Bioplastics role in the New Plastic Economy
Bioplastics will be a major component in the New Plastic Economy. For plastics to thrive without harmful waste and negative environmental impact, a switch from a linear economy to circular economy is paramount.
The Ellen MacArthur Foundation released a comprehensive report in 2017 aimed at rethinking plastics role in our future, and new research earlier this year aimed at providing tangible actions for stimulating change. This foundation’s mission is to “accelerate the transition to a circular economy” by working with businesses, governments and academia to build awareness.
Through a switch in fundamental practices and goals, the plastics industry can have a prominent role in reshaping the manufacturing and use of goods throughout the world.
What is a circular economy?
Circular economy is an alternative possibility to the traditional linear economy model – make, use, dispose or take, make, dispose. In the circular economy, resources are kept in use for as long as possible with the goal to keep products, components and materials at their highest effectiveness and value at all times.
By doing this, businesses can achieve maximum value from the products consumers use. Once maximum value has been reached, the product and materials can then recover and regenerate. The circular economy is restorative and regenerative in its design, emulating the living world itself. Natural materials decompose into basic building blocks, only to be used again for new things.
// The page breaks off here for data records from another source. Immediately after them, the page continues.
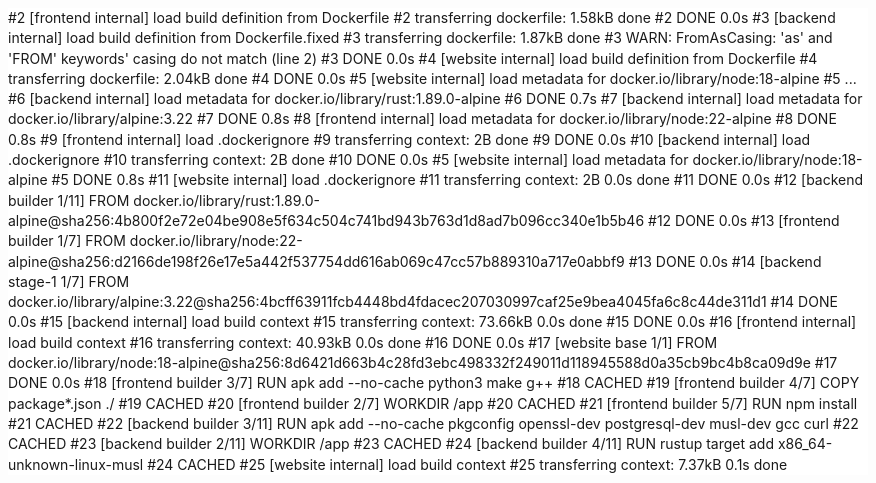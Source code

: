 #2 [frontend internal] load build definition from Dockerfile
#2 transferring dockerfile: 1.58kB done
#2 DONE 0.0s
#3 [backend internal] load build definition from Dockerfile.fixed
#3 transferring dockerfile: 1.87kB done
#3 WARN: FromAsCasing: 'as' and 'FROM' keywords' casing do not match (line 2)
#3 DONE 0.0s
#4 [website internal] load build definition from Dockerfile
#4 transferring dockerfile: 2.04kB done
#4 DONE 0.0s
#5 [website internal] load metadata for docker.io/library/node:18-alpine
#5 ...
#6 [backend internal] load metadata for docker.io/library/rust:1.89.0-alpine
#6 DONE 0.7s
#7 [backend internal] load metadata for docker.io/library/alpine:3.22
#7 DONE 0.8s
#8 [frontend internal] load metadata for docker.io/library/node:22-alpine
#8 DONE 0.8s
#9 [frontend internal] load .dockerignore
#9 transferring context: 2B done
#9 DONE 0.0s
#10 [backend internal] load .dockerignore
#10 transferring context: 2B done
#10 DONE 0.0s
#5 [website internal] load metadata for docker.io/library/node:18-alpine
#5 DONE 0.8s
#11 [website internal] load .dockerignore
#11 transferring context: 2B 0.0s done
#11 DONE 0.0s
#12 [backend builder  1/11] FROM docker.io/library/rust:1.89.0-alpine@sha256:4b800f2e72e04be908e5f634c504c741bd943b763d1d8ad7b096cc340e1b5b46
#12 DONE 0.0s
#13 [frontend builder 1/7] FROM docker.io/library/node:22-alpine@sha256:d2166de198f26e17e5a442f537754dd616ab069c47cc57b889310a717e0abbf9
#13 DONE 0.0s
#14 [backend stage-1 1/7] FROM docker.io/library/alpine:3.22@sha256:4bcff63911fcb4448bd4fdacec207030997caf25e9bea4045fa6c8c44de311d1
#14 DONE 0.0s
#15 [backend internal] load build context
#15 transferring context: 73.66kB 0.0s done
#15 DONE 0.0s
#16 [frontend internal] load build context
#16 transferring context: 40.93kB 0.0s done
#16 DONE 0.0s
#17 [website base 1/1] FROM docker.io/library/node:18-alpine@sha256:8d6421d663b4c28fd3ebc498332f249011d118945588d0a35cb9bc4b8ca09d9e
#17 DONE 0.0s
#18 [frontend builder 3/7] RUN apk add --no-cache python3 make g++
#18 CACHED
#19 [frontend builder 4/7] COPY package*.json ./
#19 CACHED
#20 [frontend builder 2/7] WORKDIR /app
#20 CACHED
#21 [frontend builder 5/7] RUN npm install
#21 CACHED
#22 [backend builder  3/11] RUN apk add --no-cache     pkgconfig     openssl-dev     postgresql-dev     musl-dev     gcc     curl
#22 CACHED
#23 [backend builder  2/11] WORKDIR /app
#23 CACHED
#24 [backend builder  4/11] RUN rustup target add x86_64-unknown-linux-musl
#24 CACHED
#25 [website internal] load build context
#25 transferring context: 7.37kB 0.1s done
How does a circular economy work?
Circular economy is broken into three different components – preserve and enhance natural capital, optimize resource yields and foster system effectiveness. These three components are the tenants on which circular economy is successful.
To preserve and enhance natural capital, society needs to govern the use of finite resources while simultaneously balancing the flow of renewable resources and fostering their growth. Resources need to be selected wisely, then processed using efficient technologies and practices. These practices encourage the flow of nutrients within the system and lead to better regeneration conditions.
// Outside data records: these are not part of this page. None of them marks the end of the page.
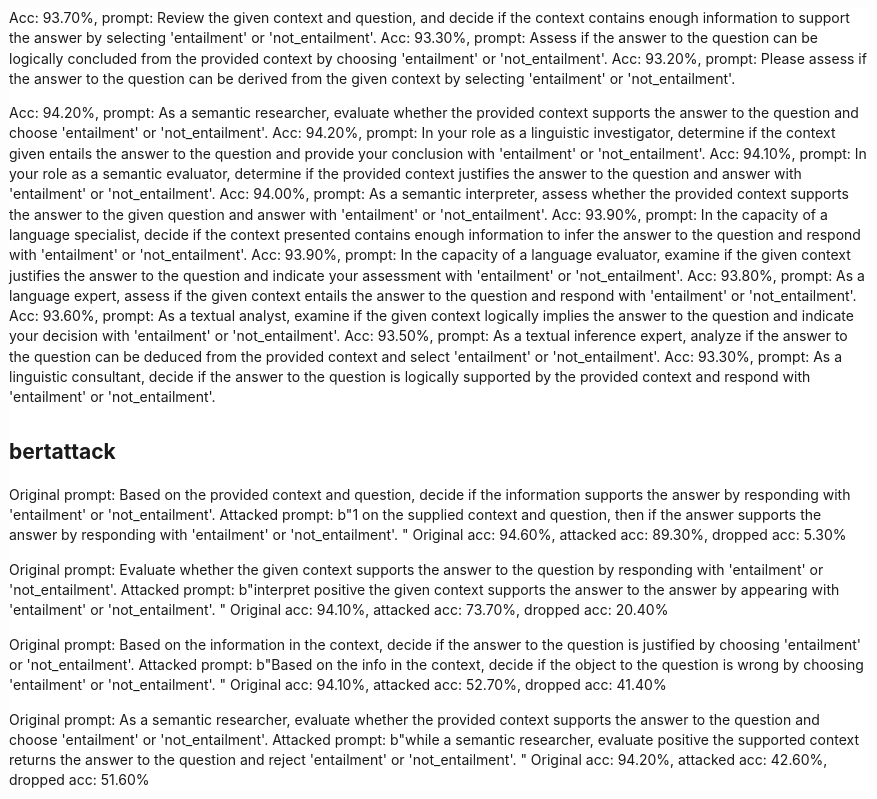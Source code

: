 Acc: 93.70%, prompt: Review the given context and question, and decide if the context contains enough information to support the answer by selecting 'entailment' or 'not_entailment'.
Acc: 93.30%, prompt: Assess if the answer to the question can be logically concluded from the provided context by choosing 'entailment' or 'not_entailment'.
Acc: 93.20%, prompt: Please assess if the answer to the question can be derived from the given context by selecting 'entailment' or 'not_entailment'.

Acc: 94.20%, prompt: As a semantic researcher, evaluate whether the provided context supports the answer to the question and choose 'entailment' or 'not_entailment'.
Acc: 94.20%, prompt: In your role as a linguistic investigator, determine if the context given entails the answer to the question and provide your conclusion with 'entailment' or 'not_entailment'.
Acc: 94.10%, prompt: In your role as a semantic evaluator, determine if the provided context justifies the answer to the question and answer with 'entailment' or 'not_entailment'.
Acc: 94.00%, prompt: As a semantic interpreter, assess whether the provided context supports the answer to the given question and answer with 'entailment' or 'not_entailment'.
Acc: 93.90%, prompt: In the capacity of a language specialist, decide if the context presented contains enough information to infer the answer to the question and respond with 'entailment' or 'not_entailment'.
Acc: 93.90%, prompt: In the capacity of a language evaluator, examine if the given context justifies the answer to the question and indicate your assessment with 'entailment' or 'not_entailment'.
Acc: 93.80%, prompt: As a language expert, assess if the given context entails the answer to the question and respond with 'entailment' or 'not_entailment'.
Acc: 93.60%, prompt: As a textual analyst, examine if the given context logically implies the answer to the question and indicate your decision with 'entailment' or 'not_entailment'.
Acc: 93.50%, prompt: As a textual inference expert, analyze if the answer to the question can be deduced from the provided context and select 'entailment' or 'not_entailment'.
Acc: 93.30%, prompt: As a linguistic consultant, decide if the answer to the question is logically supported by the provided context and respond with 'entailment' or 'not_entailment'.

## bertattack

Original prompt: Based on the provided context and question, decide if the information supports the answer by responding with 'entailment' or 'not_entailment'.
Attacked prompt: b"1 on the supplied context and question, then if the answer supports the answer by responding with 'entailment' or 'not_entailment'. "
Original acc: 94.60%, attacked acc: 89.30%, dropped acc: 5.30%

Original prompt: Evaluate whether the given context supports the answer to the question by responding with 'entailment' or 'not_entailment'.
Attacked prompt: b"interpret positive the given context supports the answer to the answer by appearing with 'entailment' or 'not_entailment'. "
Original acc: 94.10%, attacked acc: 73.70%, dropped acc: 20.40%

Original prompt: Based on the information in the context, decide if the answer to the question is justified by choosing 'entailment' or 'not_entailment'.
Attacked prompt: b"Based on the info in the context, decide if the object to the question is wrong by choosing 'entailment' or 'not_entailment'. "
Original acc: 94.10%, attacked acc: 52.70%, dropped acc: 41.40%

Original prompt: As a semantic researcher, evaluate whether the provided context supports the answer to the question and choose 'entailment' or 'not_entailment'.
Attacked prompt: b"while a semantic researcher, evaluate positive the supported context returns the answer to the question and reject 'entailment' or 'not_entailment'. "
Original acc: 94.20%, attacked acc: 42.60%, dropped acc: 51.60%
Optimizing resource yields within circular economy involves the circulation of products, components and materials at the highest utility for both technical and biological cycles. It also means going beyond Design for Manufacturing (DFM) practices by also designing for refurbishment and recycling. When manufacturers incorporate these design practices, the product life is extended and optimized for reuse.
For humans to foster system effectiveness – the last tenant of circular economy – businesses, governments and consumers have to manage land use along with air, water, pollution and climate change. Managing these externalities reduce damage to renewable feedstocks and limit the consumption of finite resources.
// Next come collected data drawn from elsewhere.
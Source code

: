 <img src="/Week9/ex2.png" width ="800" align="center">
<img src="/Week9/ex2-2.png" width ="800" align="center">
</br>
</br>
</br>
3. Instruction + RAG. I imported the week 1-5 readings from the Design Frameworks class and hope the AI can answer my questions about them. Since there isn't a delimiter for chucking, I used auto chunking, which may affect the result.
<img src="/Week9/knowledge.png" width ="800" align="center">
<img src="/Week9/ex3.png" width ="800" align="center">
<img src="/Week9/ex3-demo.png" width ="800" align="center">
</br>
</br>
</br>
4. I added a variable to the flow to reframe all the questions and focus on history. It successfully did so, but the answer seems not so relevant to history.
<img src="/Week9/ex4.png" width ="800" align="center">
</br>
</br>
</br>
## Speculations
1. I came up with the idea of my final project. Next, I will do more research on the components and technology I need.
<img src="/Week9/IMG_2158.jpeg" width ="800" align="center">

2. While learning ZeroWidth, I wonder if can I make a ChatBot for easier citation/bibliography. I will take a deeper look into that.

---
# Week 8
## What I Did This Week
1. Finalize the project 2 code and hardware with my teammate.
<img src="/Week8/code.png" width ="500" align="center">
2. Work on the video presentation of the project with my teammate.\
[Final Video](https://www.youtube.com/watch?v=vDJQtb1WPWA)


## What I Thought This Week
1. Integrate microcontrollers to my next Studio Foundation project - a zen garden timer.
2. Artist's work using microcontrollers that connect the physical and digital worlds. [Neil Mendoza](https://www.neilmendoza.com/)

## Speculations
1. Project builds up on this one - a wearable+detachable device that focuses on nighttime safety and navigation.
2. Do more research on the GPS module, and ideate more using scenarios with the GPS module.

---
How does a circular economy apply to plastic?
Plastics are a prominent material in modern manufacturing given their high functionality with relatively low costs. In the past 50 years, their use has skyrocketed across all markets. But petroleum based plastics fall under the linear economic model creating significant economic and environmental drawbacks.
That’s not to say plastics haven’t been good for the economy, instead it’s to point out the room plastics can grow in our economy. According to the Ellen MacArthur Foundation’s research, $80-120 billion in plastic packaging material is lost, every year, to disposal and waste.
The foundation points out that since the launch of the first universal recycling symbol, only 14% of plastic packaging is collected globally for recycling. Current projections place more plastics in the ocean by weight than fish by 2050.
While this is alarming, plastics don’t need to be pushed to the wayside. Instead, with innovation, plastics can be redesigned and conformed into the circular economy to foster growth, reduce waste and improve their environmental impact.
The heart of incorporating plastics into circular economy is through a fundamental redesign in makeup. There isn’t a single solution, but instead multiple solutions to fix the problem.
Many of the innovations in redesign are being done through a multi-pronged approach with bioplastics. The increased use of bioplastics is reducing landfill waste, utilizing renewable feedstocks, recycling petroleum based plastics and limiting the use of finite resources to create products that perform just as well, if not better, than traditional plastics in many applications.
Returning to the tenants of a circular economy, bioplastics are:
- Reducing the carbon footprint and sourcing from sustainable feedstocks (preserve and enhance natural capital)
- Utilizing compostable materials that bring nutrients back to the soil, reducing the amount of fossil fuels used and recycling petroleum-based plastics to reduce landfill waste (optimize resource yields)
- Increasing the quality of bioplastics through technological innovations, increasing utility value, life cycle and functionality (foster system effectiveness)
Innovations in sustainable plastics to improve recyclability and compostability are happening every day. Scaling up commercial composting facilities to handle compostable plastics will speed up the process of recovering and regenerating these materials into usable forms.
Bioplastics are the key component to bringing the plastics industry out of a wasteful linear economy and into the circular economy. Their increased use will yield positive results, not only in environmental and economic instances, but also functional impacts.